Actually, we say "somehow", but it's easy to spot the weak points. The processor is an obvious one, lacking even the grunt of the Toshiba Satellite U840-10V, which comes in at £650 (around AU$998/US$1,034) - still considered cheap for an Ultrabook.
It's also much larger and heavier than 13-inch Ultrabooks - so much so that you have to consider something of a perspective adjustment when judging it compared to other Ultrabooks. It's weightier, chunkier and slower than something such as the Asus Zenbook UX32A, but then it's also not far off half the price.
It makes much more sense to view the Asus S56CA as a svelte regular home laptop than as a bloated Ultrabook - suited more to sitting on the side of the sofa than in your travelling bag.
There's no denying that the price of the Asus S56CA is rather attractive. It's half the price of even mid-range Ultrabooks, so regardless of the compromises, it's worth looking over if you've got a tight budget.
While we're not sure we'd say we explicitly "like" the optical drive, it's another feature that massively stands out.
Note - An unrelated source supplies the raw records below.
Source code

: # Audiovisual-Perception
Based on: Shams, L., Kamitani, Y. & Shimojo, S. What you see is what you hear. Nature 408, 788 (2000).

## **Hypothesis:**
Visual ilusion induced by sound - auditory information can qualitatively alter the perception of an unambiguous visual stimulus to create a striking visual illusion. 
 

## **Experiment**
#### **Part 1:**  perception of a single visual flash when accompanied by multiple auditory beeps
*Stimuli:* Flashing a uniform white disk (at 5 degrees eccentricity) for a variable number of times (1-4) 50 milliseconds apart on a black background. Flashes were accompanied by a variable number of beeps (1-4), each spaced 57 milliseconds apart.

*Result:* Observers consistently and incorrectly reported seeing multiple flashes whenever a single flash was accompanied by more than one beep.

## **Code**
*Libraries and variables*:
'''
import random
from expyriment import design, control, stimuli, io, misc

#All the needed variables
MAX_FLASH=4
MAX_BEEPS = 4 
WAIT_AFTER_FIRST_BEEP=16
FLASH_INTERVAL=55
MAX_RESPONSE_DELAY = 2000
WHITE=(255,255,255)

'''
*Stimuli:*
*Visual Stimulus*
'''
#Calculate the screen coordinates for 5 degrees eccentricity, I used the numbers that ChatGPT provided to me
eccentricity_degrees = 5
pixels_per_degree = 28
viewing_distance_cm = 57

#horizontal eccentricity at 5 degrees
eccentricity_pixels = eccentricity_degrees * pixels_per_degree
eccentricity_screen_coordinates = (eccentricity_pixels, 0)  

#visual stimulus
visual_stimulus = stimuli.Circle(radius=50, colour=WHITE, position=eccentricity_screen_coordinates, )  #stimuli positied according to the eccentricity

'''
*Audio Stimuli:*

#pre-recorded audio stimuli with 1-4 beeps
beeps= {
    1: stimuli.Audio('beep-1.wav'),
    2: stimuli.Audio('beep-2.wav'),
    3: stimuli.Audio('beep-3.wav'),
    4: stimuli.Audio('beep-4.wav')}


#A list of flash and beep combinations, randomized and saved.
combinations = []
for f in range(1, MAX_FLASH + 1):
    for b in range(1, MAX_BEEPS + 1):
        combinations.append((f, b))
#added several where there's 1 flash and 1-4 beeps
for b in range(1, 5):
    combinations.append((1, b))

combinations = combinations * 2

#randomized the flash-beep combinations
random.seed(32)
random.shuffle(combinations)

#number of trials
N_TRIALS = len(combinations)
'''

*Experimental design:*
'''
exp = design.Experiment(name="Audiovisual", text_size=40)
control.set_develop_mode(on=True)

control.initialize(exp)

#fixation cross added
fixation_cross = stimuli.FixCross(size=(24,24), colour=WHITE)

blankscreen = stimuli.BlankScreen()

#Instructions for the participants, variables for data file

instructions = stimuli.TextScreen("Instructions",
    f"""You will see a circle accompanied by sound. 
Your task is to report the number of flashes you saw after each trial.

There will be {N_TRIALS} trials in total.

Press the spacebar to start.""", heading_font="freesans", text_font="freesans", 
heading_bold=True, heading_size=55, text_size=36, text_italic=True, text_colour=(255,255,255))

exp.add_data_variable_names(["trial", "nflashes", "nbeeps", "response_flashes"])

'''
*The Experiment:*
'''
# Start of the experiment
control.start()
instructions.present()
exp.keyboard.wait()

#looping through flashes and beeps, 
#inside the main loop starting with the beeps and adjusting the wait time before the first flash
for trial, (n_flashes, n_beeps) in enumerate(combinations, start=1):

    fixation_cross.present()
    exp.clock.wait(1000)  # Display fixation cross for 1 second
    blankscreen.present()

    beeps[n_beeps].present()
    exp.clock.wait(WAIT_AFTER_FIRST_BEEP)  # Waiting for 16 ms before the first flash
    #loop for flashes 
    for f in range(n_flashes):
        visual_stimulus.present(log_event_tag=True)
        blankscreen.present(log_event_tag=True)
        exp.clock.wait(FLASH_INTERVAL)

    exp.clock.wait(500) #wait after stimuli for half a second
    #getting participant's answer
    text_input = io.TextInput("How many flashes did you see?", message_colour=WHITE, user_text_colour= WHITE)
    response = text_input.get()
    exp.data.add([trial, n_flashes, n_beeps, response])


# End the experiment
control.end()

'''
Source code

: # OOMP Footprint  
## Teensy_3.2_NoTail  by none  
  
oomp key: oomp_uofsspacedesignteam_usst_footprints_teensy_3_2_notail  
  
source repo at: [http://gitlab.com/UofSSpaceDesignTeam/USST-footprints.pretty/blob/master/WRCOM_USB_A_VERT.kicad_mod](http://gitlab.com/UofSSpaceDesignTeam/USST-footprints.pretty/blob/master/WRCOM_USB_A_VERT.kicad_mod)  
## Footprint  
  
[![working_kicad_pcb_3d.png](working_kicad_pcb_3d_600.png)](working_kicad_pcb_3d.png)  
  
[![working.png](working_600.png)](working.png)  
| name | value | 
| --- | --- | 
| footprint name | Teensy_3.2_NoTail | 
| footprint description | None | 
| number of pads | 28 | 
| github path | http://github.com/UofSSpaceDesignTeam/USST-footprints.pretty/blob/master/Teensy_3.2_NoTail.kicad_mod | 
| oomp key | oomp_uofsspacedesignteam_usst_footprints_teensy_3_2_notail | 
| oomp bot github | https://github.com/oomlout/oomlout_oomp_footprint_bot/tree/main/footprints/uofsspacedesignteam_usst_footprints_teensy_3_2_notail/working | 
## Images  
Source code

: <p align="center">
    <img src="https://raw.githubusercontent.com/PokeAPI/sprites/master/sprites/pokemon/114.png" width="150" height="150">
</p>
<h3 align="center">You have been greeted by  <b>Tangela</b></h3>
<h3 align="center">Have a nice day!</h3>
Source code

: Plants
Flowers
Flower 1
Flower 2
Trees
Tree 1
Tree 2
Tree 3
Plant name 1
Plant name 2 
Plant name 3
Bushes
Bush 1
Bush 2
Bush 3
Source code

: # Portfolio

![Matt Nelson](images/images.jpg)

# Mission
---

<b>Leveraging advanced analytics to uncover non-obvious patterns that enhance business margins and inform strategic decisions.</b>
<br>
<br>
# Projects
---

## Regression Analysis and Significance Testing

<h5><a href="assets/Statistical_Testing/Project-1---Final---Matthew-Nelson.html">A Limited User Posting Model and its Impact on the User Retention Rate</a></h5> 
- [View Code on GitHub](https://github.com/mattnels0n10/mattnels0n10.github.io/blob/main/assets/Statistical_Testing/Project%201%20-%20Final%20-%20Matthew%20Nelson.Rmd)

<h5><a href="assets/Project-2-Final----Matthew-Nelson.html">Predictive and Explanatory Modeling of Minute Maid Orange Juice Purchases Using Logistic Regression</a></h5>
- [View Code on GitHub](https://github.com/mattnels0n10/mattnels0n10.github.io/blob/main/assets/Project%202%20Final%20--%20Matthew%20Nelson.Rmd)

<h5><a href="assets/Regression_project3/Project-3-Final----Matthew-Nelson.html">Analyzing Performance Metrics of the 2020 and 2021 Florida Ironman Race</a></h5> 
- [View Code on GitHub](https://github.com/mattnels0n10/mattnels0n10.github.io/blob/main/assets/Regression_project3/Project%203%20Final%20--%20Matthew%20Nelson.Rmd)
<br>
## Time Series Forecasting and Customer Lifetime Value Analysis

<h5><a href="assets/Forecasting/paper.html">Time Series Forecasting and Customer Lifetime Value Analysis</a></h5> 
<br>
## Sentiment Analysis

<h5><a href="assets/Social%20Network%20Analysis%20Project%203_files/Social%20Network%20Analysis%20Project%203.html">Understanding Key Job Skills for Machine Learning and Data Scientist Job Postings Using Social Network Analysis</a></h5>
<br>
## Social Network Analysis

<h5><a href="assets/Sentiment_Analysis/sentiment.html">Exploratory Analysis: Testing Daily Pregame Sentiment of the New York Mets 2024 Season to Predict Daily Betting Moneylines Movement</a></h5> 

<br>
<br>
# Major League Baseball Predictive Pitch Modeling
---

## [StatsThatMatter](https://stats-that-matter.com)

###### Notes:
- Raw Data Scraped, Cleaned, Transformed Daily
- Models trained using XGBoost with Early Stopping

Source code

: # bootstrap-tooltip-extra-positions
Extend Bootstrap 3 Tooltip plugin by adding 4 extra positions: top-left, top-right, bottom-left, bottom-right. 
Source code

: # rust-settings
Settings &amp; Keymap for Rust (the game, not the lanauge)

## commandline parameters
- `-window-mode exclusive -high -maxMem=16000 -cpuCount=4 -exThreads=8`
If you liked the idea of Ultrabooks, but not the sacrifice of physical media, you've something of a stopgap here.
It's also important to note that Asus hasn't abandoned usability in its quest to make a cheap Ultrabook. The keyboard is nice, and the trackpad's multi-touch gestures are easy to use. The battery life is impressive, too.
Despite the good work Asus has done to make the S56C cheap, there's no denying that it doesn't feel as premium as other Ultrabooks. The processor is just a little slow here and there, the hard drive means that getting files is slow (even if it turns on quickly) and the screen is low-res and of distinctly average quality.
And it's all produced a laptop that really is big and heavy for an Ultrabook. It only just squeezes into the specifications, and we can't help but feel it's a case of following the letter of Ultrabooks, not the spirit. It's also annoying noisy, coming in no small part from the optical drive and hard drive.
And it's sad to see the bloatware menace pervade even on Windows 8. The new interface offers some respite, but going back to the Desktop mode will assault you with just as many needless popups as it ever did.
Let's get this bit out of the way: Is the Asus S56CA a good Ultrabook? No. It's too heavy, too large, too noisy and too slow.
But is it a good mid-range home laptop in general? It's not bad. It packs the waking speed of an SSD, an optical drive and good usability into a body that's still slimmer than most non-Ultrabook laptops.
If you abandoned the slim form factor, you might be able to find one with a better screen or faster CPU, but it certainly doesn't seem unreasonable for the price.